**Assignment**
Below are records to be reproduced exactly and in full.

(Records from a data collection)
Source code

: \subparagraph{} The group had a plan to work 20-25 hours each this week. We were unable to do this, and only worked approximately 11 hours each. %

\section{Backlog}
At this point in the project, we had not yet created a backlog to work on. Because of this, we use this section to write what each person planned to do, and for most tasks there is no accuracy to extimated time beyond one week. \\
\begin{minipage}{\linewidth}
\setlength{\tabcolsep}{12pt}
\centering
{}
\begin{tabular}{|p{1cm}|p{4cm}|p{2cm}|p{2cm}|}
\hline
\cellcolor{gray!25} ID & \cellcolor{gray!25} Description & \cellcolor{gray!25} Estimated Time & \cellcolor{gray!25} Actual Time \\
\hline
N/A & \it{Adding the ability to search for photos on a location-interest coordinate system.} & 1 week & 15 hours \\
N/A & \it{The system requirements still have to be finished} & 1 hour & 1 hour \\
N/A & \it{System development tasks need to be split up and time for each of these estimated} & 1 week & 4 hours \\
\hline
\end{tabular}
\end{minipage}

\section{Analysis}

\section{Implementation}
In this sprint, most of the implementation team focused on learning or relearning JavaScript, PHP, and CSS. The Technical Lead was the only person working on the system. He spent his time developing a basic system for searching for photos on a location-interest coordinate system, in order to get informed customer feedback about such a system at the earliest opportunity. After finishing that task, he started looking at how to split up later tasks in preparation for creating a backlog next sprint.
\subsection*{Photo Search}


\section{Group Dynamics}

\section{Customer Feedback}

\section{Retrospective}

**Solution for this exercise**
Source code

: \subparagraph{} The group had a plan to work 20-25 hours each this week. We were unable to do this, and only worked approximately 11 hours each. %

\section{Backlog}
At this point in the project, we had not yet created a backlog to work on. Because of this, we use this section to write what each person planned to do, and for most tasks there is no accuracy to extimated time beyond one week. \\
\begin{minipage}{\linewidth}
\setlength{\tabcolsep}{12pt}
\centering
{}
\begin{tabular}{|p{1cm}|p{4cm}|p{2cm}|p{2cm}|}
\hline
\cellcolor{gray!25} ID & \cellcolor{gray!25} Description & \cellcolor{gray!25} Estimated Time & \cellcolor{gray!25} Actual Time \\
\hline
N/A & \it{Adding the ability to search for photos on a location-interest coordinate system.} & 1 week & 15 hours \\
N/A & \it{The system requirements still have to be finished} & 1 hour & 1 hour \\
N/A & \it{System development tasks need to be split up and time for each of these estimated} & 1 week & 4 hours \\
\hline
\end{tabular}
\end{minipage}

\section{Analysis}

\section{Implementation}
In this sprint, most of the implementation team focused on learning or relearning JavaScript, PHP, and CSS. The Technical Lead was the only person working on the system. He spent his time developing a basic system for searching for photos on a location-interest coordinate system, in order to get informed customer feedback about such a system at the earliest opportunity. After finishing that task, he started looking at how to split up later tasks in preparation for creating a backlog next sprint.
\subsection*{Photo Search}


\section{Group Dynamics}

\section{Customer Feedback}

\section{Retrospective}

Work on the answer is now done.